Position of the Bahraini Shias vis-à-vis the State

Hasan Moosa Shafaie

Hasan Moosa Shafaie

The state is a disrespected entity in Arab culture and unlike contemporary political culture, it is associated with ‘change’ and ‘instability’. In the Arab public’s mind the state contradicts freedom and especially amongst tribes who move around between boarders without restrictions, passports and identities. Although Arabs respect private properties and refuse to abuse or violate them, State property, on the other hand, is disrespected and would probably be vandalized and plundered if an opportunity was available. Hence, Arabs face problems with regards to building a real and respected state that is viewed as a reflection of themselves and hence would refuse to belittle, weaken or assault it. On the contrary, the Arab citizen merely views the state as a monster that assaults his private quarters and restricts his freedom of movement and expression.

Even ‘the rentier state’ has not been able to escape the problems of vandalism and assault on state property by its own citizens. Such as: the vandalism of public parks and toilets, the plundering of public money and the increase of corruption. This leaves the state as easy target entity during times of peace and also in times of political tension as public property is the primary target for vandals. This is clear today as from the targeting of electricity generators, street lamps and traffic lights etc.

The legitimacy of the state, in other words, its sovereignty on its people and land, is an issue that is not deeply rooted in the public conscience. This is due to the authoritarian and undemocratic nature of the state and its failure to achieve the citizens’ objectives and fulfill their hopes. In Bahrain, when the relationship between the state and society was revised and the reform period began, it was expected that this would change the negative view towards the state. In fact, this negative perception has changed among many people, especially amongst the Shia. However, the Shia’s problem, in particular, has a deeply rooted historical dimension.

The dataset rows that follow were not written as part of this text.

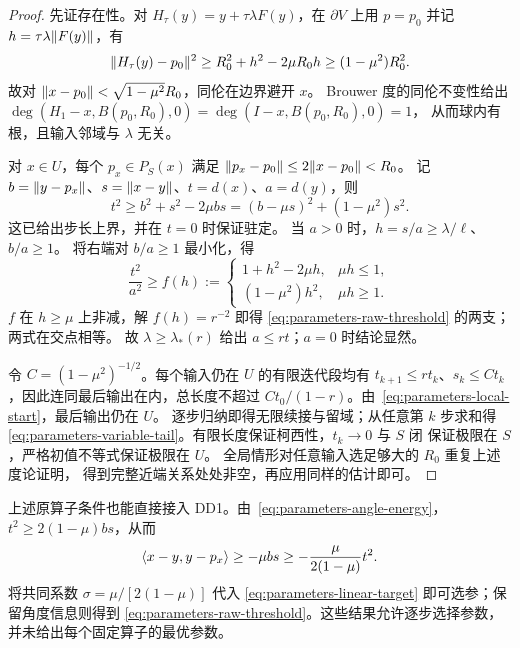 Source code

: \begin{proof}
先证存在性。对 $H_\tau(y)=y+\tau\lambda F(y)$，在 $\partial V$ 上用 $p=p_0$
并记 $h=\tau\lambda\lVert F(y)\rVert$，有
\[
 \lVert H_\tau(y)-p_0\rVert^2\ge R_0^2+h^2-2\mu R_0h
 \ge(1-\mu^2)R_0^2.
\]
故对 $\lVert x-p_0\rVert<\sqrt{1-\mu^2}R_0$，同伦在边界避开 $x$。
Brouwer 度的同伦不变性给出
$\deg(H_1-x,B(p_0,R_0),0)=\deg(I-x,B(p_0,R_0),0)=1$，
从而球内有根，且输入邻域与 $\lambda$ 无关。

对 $x\in U$，每个 $p_x\in P_S(x)$ 满足
$\lVert p_x-p_0\rVert\le2\lVert x-p_0\rVert<R_0$。
记 $b=\lVert y-p_x\rVert$、$s=\lVert x-y\rVert$、$t=d(x)$、$a=d(y)$，则
\begin{equation}\label{eq:parameters-angle-energy}
 t^2\ge b^2+s^2-2\mu bs
 =(b-\mu s)^2+(1-\mu^2)s^2.
\end{equation}
这已给出步长上界，并在 $t=0$ 时保证驻定。
当 $a>0$ 时，$h=s/a\ge\lambda/\ell$、$b/a\ge1$。
将右端对 $b/a\ge1$ 最小化，得
\[
 \frac{t^2}{a^2}\ge f(h):=
 \begin{cases}1+h^2-2\mu h,&\mu h\le1,\\
 (1-\mu^2)h^2,&\mu h\ge1.\end{cases}
\]
$f$ 在 $h\ge\mu$ 上非减，解 $f(h)=r^{-2}$ 即得
\eqref{eq:parameters-raw-threshold} 的两支；两式在交点相等。
故 $\lambda\ge\lambda_*(r)$ 给出 $a\le rt$；$a=0$ 时结论显然。

令 $C=(1-\mu^2)^{-1/2}$。每个输入仍在 $U$ 的有限迭代段均有
$t_{k+1}\le rt_k$、$s_k\le Ct_k$，因此连同最后输出在内，总长度不超过
$Ct_0/(1-r)$。由~\eqref{eq:parameters-local-start}，最后输出仍在 $U$。
逐步归纳即得无限续接与留域；从任意第 $k$ 步求和得
\eqref{eq:parameters-variable-tail}。有限长度保证柯西性，$t_k\to0$ 与 $S$ 闭
保证极限在 $S$，严格初值不等式保证极限在 $U$。
全局情形对任意输入选足够大的 $R_0$ 重复上述度论证明，
得到完整近端关系处处非空，再应用同样的估计即可。
\end{proof}

上述原算子条件也能直接接入 DD1。由~\eqref{eq:parameters-angle-energy}，
$t^2\ge2(1-\mu)bs$，从而
\[
 \langle x-y,y-p_x\rangle\ge-\mu bs
 \ge-\frac{\mu}{2(1-\mu)}t^2.
\]
将共同系数 $\sigma=\mu/[2(1-\mu)]$ 代入
\eqref{eq:parameters-linear-target} 即可选参；保留角度信息则得到
\eqref{eq:parameters-raw-threshold}。这些结果允许逐步选择参数，
并未给出每个固定算子的最优参数。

The old Shia perception views all ruling regimes as illegitimate. During the 4th Century of (Higri), Shia jurists reduced the restrictions on working with an unjust ruler, as stated by Sharif Al Murtaza Alam Al Huda. Sheikh Karaki followed in the 10th Century AD and permitted participation in the state and working with the Sultan; he also rejected the idea of the state being illegitimate. During the end of the 20th Century, the views of the state and its legitimacy had developed; if the state is elected democratically and is accepted by the public, then it is permitted to work in its apparatus. Hence, the idea of the state being a strange entity and collaboration with it is a sin, no longer exists.

In Bahrain it is obvious that the Shia – except very few - do not see themselves as the states’ enemies or far from ruling the country and are unable to resist the temptation of participating in the state and influencing its decisions to serve the public’s interest as long as democratic opportunities exist. However, there is still a minority that believes in the legacy of the past - something that which most Shia have abandoned. This minority perceives the state in Bahrain as being as a whole illegitimate and therefore justify disobeying its laws and disrespecting its properties. Thus, according to them it is permissible to vandalize and plunder public properties, as well as the use violence. Also, participating in the council and parliamentary elections, accepting a government official position and dealing with Government officials, should be rejected and shunned as stated in the statements of political extremists.

It is not possible to go back in time to change the position of the Shias in Bahrain intellectually or politically. The State in Bahrain is for everyone, and the Shias have contributed like everybody else in the building of the country. They voted for its independence in 1971 and for the Charter in 2001 and participated in the political process. Therefore, the gap that extremists want to create not only depends upon old and worn out ideas that are abandoned by the Shia, but will weaken and marginalize themselves. This is in addition to weakening their country and making their own lives difficult. Any individual who care about the interest of his/her people would not do such a thing.